"I would—at least I think I would have," he corrected, "if you'd been alone. By-the-way, I saw her in Minneapolis the other day. She was taking an order from a fat Frenchman in a restaurant where Smythe and I had turned in for dinner. Luckily her back was turned, so we got out without her seeing me. But I caught her profile and she looked dreadfully weak and thin."

"A waitress?" Helen cried. "Oh, the poor thing! Couldn't you have—" Pausing, she confirmed his wisdom. "No, it was better she did not see you."

Silence fell between them, he thinking of the temptation in the warm gloaming, she busy with her own memories. Helen's watch beat like a pulse in the quiet; a house-fly rivalled the full boom of a bee as it battered its head against the window-pane, a futile illustration of Elinor Leslie's folly. Just so had she beaten at the invisible barriers that held her back from free passion. Now she lay, poor soul, bruised and beaten like a dying moth, wings singed by a single touch of the unholy flame.

But sadness could not hold them. Smiling, Helen suddenly relieved herself of the astonishing remark: "I am so glad you are ruined. Yes, I am." She nodded firmly, misreading his comical surprise. "Now we can go back to the farm—just you and I—be ever so happy."

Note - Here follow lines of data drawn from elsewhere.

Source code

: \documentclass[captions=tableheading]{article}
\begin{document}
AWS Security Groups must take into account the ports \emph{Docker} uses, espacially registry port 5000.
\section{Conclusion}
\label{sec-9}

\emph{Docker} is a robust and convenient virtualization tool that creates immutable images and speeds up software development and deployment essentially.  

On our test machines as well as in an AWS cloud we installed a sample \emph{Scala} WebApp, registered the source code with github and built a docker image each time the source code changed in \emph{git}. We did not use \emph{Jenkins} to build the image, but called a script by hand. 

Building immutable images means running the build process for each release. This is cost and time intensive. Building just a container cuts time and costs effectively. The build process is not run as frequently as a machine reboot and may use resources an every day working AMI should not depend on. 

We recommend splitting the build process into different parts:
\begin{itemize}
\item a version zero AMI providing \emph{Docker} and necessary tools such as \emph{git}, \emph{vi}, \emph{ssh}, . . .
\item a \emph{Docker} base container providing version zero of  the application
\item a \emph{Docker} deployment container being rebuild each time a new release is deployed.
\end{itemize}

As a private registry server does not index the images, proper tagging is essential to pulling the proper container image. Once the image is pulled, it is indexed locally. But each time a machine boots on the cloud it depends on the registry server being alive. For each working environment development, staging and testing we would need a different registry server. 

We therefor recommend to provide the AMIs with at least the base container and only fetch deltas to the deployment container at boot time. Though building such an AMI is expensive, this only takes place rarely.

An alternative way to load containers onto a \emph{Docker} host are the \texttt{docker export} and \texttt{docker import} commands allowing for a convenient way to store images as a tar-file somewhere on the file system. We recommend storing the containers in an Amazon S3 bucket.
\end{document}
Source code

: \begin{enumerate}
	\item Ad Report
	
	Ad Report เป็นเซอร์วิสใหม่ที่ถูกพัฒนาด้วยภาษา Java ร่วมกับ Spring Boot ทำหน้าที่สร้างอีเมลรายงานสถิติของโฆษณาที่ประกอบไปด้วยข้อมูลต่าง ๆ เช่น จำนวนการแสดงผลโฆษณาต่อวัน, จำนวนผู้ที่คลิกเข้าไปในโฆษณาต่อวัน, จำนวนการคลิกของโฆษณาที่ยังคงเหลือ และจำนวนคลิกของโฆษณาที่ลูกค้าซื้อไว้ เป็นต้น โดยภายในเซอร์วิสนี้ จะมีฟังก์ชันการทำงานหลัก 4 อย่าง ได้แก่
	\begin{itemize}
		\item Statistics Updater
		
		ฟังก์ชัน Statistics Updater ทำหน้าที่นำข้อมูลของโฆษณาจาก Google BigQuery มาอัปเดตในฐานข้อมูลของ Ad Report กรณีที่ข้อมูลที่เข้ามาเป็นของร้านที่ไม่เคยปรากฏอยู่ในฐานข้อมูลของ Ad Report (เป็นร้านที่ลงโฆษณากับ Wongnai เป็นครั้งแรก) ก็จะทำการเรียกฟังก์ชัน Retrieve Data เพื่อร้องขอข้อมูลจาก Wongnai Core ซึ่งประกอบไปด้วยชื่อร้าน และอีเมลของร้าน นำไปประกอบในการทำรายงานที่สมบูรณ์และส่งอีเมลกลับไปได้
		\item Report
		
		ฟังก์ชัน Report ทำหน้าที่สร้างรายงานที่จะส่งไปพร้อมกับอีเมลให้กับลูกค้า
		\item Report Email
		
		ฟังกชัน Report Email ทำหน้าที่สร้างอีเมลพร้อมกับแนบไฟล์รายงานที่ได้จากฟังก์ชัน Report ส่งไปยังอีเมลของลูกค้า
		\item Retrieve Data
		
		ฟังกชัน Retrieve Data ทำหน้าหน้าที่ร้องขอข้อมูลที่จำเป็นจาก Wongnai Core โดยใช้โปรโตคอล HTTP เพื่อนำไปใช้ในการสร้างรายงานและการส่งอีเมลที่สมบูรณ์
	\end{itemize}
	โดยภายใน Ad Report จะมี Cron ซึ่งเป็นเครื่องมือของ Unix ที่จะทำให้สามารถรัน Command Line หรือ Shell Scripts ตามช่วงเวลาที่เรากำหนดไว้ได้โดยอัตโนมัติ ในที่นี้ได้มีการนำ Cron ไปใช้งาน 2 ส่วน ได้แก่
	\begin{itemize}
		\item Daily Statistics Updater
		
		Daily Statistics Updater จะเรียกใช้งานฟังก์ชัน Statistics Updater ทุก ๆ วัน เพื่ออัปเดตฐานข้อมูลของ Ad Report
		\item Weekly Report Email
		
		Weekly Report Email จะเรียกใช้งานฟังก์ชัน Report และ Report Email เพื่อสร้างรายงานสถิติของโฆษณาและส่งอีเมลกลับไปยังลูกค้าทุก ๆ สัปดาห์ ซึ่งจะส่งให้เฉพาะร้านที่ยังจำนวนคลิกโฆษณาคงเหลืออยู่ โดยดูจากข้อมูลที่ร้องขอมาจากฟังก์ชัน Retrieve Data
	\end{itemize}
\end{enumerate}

"Why?" He listened with huge enjoyment to her explanation, then said, with mock concern, "It would be fine, and I'm that sorry to disappoint you, but—who said I was ruined?"

"Oh, everybody—the papers said this morning that—what is that funny name? Yes, Mr. Brass Bowels—that he had bought up enough of your liabilities to snow you under."

"They did, did they? Well—they have another guess coming."

"Aren't you ruined?" she asked.

But though he laughed at her naïve distress, he refused to say more, laughingly assuring her that she would not be long in suspense.

Nor had she long to wait. For as she was giving him his medicine the following afternoon, he bobbed up under her hand as though set on wire springs to the detriment of the snowy quilt, which absorbed the dose.